WORK INSTRUCTION →
Please report how many lines in the data underneath hold the word "Source", with no other text.

***** DATA FOR THIS EXERCISE

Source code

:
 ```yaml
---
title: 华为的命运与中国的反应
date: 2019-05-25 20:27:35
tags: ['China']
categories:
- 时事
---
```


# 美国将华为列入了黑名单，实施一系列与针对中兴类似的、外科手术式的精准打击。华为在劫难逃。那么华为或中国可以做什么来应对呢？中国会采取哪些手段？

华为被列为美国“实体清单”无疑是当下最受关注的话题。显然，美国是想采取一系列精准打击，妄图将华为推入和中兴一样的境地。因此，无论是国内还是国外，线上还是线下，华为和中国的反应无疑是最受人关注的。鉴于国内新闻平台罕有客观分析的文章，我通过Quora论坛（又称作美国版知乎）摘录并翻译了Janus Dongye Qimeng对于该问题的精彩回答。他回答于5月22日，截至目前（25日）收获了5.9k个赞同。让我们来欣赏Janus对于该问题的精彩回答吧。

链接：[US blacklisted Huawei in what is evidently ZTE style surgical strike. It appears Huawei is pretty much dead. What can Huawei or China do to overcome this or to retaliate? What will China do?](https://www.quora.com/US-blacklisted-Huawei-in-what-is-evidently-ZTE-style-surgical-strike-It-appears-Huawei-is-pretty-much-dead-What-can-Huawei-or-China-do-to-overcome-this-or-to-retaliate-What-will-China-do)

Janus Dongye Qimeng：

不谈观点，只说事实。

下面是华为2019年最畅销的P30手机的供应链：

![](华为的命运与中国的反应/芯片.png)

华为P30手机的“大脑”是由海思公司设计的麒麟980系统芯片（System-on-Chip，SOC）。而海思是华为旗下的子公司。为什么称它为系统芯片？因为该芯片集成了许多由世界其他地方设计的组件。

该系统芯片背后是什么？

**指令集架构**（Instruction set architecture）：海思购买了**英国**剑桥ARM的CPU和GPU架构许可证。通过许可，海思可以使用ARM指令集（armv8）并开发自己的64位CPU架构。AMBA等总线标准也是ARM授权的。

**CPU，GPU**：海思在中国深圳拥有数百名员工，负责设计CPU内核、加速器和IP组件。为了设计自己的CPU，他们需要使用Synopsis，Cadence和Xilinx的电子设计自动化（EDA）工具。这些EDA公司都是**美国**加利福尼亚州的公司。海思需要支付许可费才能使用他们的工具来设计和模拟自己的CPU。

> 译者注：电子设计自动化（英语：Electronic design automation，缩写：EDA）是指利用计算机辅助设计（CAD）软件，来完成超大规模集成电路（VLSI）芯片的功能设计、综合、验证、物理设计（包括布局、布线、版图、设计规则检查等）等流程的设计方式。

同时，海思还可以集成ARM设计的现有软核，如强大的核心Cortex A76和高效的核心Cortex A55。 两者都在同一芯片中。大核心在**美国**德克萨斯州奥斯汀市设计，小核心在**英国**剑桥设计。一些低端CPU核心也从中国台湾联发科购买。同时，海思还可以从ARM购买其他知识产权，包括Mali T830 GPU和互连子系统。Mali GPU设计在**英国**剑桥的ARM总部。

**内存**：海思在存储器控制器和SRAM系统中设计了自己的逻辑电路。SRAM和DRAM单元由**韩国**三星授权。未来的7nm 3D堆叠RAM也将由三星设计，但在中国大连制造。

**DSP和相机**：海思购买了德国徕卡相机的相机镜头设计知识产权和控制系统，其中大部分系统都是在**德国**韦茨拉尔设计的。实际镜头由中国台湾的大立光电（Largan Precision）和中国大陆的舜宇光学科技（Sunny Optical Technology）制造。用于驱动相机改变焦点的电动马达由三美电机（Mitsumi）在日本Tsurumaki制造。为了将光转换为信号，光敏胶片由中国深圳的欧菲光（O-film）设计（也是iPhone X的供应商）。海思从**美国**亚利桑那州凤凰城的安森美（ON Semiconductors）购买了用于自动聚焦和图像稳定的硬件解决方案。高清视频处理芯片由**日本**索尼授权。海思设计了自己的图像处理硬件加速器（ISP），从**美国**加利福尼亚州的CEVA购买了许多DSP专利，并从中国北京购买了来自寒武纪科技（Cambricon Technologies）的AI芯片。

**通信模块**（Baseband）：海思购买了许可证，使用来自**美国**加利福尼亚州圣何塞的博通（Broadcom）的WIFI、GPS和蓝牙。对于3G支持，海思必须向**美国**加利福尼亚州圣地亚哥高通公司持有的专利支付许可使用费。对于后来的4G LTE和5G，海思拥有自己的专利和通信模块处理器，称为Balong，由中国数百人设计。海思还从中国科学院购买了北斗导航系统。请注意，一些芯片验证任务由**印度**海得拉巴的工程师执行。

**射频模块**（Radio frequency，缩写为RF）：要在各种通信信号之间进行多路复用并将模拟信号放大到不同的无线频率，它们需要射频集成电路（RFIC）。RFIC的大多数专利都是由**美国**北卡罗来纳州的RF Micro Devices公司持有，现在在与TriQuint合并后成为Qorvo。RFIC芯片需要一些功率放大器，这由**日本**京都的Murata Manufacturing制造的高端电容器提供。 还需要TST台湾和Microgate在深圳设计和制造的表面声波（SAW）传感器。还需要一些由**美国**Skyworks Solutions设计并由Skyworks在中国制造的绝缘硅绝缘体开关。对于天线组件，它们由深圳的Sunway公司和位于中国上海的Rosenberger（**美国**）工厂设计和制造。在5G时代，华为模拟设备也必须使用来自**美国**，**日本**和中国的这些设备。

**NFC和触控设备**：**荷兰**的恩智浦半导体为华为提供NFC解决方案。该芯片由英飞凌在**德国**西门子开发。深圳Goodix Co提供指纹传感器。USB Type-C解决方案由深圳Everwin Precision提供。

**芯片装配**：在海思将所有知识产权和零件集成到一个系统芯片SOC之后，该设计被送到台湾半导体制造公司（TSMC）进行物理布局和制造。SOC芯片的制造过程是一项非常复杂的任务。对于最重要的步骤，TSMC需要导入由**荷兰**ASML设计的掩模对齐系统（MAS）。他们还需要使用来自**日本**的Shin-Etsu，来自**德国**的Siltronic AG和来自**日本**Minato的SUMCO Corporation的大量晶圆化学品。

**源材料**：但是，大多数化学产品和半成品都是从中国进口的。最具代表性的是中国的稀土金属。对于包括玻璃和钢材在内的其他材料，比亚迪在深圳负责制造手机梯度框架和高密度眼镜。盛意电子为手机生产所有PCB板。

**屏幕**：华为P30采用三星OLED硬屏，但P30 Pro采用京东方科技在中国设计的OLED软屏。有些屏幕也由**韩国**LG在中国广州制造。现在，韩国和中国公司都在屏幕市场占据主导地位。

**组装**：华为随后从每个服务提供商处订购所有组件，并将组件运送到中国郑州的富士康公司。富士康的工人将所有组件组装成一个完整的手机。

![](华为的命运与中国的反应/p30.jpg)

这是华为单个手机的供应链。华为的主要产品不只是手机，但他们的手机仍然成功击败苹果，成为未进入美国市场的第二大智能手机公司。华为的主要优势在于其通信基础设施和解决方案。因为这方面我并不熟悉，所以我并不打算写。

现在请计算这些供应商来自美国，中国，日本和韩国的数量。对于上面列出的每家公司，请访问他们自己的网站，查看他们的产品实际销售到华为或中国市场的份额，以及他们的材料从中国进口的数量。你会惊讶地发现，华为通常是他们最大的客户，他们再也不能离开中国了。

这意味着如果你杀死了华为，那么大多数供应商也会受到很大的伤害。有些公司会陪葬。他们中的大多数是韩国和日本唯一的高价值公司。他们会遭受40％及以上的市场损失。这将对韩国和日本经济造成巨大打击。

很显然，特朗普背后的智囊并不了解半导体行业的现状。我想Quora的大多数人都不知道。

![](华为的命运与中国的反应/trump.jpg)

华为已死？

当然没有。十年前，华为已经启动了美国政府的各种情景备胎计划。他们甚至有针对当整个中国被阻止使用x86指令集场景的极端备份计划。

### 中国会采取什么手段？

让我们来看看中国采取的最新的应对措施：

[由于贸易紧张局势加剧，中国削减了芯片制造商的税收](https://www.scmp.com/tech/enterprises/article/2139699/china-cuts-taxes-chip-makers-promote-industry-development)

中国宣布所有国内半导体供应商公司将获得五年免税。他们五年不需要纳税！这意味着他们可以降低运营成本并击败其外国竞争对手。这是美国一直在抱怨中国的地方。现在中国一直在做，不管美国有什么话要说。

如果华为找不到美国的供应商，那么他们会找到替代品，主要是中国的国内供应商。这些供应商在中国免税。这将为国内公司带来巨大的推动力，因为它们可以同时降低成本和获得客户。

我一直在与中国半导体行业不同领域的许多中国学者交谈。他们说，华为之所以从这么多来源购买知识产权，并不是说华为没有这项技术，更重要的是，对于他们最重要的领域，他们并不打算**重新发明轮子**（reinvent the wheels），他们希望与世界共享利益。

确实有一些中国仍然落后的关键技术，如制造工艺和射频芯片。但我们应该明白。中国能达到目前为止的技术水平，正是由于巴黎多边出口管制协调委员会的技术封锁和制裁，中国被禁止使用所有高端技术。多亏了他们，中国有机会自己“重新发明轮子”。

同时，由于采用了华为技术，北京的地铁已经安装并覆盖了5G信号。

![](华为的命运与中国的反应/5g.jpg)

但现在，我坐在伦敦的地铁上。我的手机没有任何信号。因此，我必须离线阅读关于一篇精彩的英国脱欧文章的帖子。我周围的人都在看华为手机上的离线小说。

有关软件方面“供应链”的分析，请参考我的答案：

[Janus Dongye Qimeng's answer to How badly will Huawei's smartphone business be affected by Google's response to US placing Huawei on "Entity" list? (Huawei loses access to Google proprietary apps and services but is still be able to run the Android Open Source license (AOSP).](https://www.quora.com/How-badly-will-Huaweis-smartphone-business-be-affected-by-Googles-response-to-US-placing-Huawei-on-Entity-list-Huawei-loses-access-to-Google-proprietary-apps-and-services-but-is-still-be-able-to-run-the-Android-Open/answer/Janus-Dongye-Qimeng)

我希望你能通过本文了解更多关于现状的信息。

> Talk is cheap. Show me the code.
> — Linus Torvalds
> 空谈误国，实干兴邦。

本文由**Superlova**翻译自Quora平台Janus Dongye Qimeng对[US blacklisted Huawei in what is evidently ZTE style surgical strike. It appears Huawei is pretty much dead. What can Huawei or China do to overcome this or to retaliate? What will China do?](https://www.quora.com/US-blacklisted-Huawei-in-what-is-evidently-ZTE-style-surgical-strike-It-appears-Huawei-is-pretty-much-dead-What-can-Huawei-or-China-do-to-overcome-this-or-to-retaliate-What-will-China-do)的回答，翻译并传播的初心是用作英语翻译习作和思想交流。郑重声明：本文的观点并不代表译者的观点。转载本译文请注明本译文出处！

**********

THE ANSWER →
2